While not every trip will involve an experience like that (and I sincerely hope it does not), every meeting usually provides an opportunity to build a new relationship based on some unforeseen event. Since many organizations hold only one or two big meetings a year, skipping one of them means you could be missing out on 12%-25% of the opportunities to build a relationship at that organization over an elected official’s four year term. For those with two year terms, you are potentially abandoning 50% of the opportunities to make a connection that could benefit your organization. Would your organization give up 25% or 50% of the opportunities to talk with potential clients?
To compensate for the location, many organizations make sure they pack plenty of substance into these meetings. At the CWAG meeting in Hawaii I attended earlier this summer, breakfast started at 6:30 AM, meetings ran until 4:00 PM and the evening receptions and dinners started at 6:00. Needless to say, little of the sunscreen I packed was ever put to use.
So as you look at the Groups Schedules over the next year, here are some questions to think about, not only for the exotic destinations, but all Groups meetings:
- Have I done my work internally to make sure management understands the value of the Group meeting?
- What specific benefits have I brought to my organization from my participation in previous Groups meeting to demonstrate their value?
- What are my specific goals for the meeting and how do they map back to my program’s objectives?
- Will I be able to secure a pre-registration list, so I will know who is attending?
- Are there more (or less) attendees than usual attending the meeting, providing more opportunities for connections?

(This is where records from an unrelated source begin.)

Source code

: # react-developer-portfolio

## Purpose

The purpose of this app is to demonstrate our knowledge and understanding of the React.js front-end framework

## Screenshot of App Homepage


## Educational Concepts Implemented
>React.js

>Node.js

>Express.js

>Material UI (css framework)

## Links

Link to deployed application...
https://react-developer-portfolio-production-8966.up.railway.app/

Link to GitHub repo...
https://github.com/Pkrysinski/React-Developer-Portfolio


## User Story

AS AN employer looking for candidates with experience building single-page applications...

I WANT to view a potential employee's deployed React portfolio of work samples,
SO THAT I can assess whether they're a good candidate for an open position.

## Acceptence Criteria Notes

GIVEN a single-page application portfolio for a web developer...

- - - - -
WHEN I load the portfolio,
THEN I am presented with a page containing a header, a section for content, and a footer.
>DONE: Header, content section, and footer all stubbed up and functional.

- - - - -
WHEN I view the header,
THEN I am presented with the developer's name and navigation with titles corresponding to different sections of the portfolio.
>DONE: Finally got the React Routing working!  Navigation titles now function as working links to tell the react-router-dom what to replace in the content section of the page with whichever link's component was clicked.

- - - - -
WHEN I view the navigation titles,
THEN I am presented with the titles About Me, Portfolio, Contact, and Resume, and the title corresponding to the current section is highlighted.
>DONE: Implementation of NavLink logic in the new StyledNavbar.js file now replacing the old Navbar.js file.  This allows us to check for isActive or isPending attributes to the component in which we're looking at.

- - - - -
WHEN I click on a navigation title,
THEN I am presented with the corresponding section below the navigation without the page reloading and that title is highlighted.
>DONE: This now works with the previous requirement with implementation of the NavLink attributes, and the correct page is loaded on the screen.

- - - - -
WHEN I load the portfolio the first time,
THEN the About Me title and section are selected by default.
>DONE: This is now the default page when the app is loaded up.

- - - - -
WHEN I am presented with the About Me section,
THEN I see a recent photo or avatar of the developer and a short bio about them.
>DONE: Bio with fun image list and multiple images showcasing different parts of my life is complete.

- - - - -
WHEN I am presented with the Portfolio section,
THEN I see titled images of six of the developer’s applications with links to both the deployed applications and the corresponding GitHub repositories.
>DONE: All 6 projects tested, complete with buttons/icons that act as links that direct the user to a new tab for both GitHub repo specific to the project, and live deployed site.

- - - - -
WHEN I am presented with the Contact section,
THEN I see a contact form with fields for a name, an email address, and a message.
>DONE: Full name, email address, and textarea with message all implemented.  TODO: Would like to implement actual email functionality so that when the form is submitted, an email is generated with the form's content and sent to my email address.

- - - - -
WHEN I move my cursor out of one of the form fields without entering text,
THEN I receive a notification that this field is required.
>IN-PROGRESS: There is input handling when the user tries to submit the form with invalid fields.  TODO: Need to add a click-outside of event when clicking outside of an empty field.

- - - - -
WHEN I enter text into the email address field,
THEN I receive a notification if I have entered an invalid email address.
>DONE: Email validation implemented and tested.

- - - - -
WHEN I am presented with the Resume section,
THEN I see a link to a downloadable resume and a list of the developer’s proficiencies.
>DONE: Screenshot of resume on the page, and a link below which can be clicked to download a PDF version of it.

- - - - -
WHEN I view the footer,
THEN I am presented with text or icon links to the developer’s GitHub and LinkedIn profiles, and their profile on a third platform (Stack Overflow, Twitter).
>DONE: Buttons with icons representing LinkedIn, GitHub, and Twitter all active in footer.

- Will your competitors be there?
If you have solid answers to the above questions, you can make a strong case to your boss that no matter where the meeting is, it is important for your organization to be there. Since the relationships we build at Groups meetings play a critical role in our state government relations programs, not attending makes you less effective – it’s that simple. As Woody Allen said years ago, “80% of success is showing up.”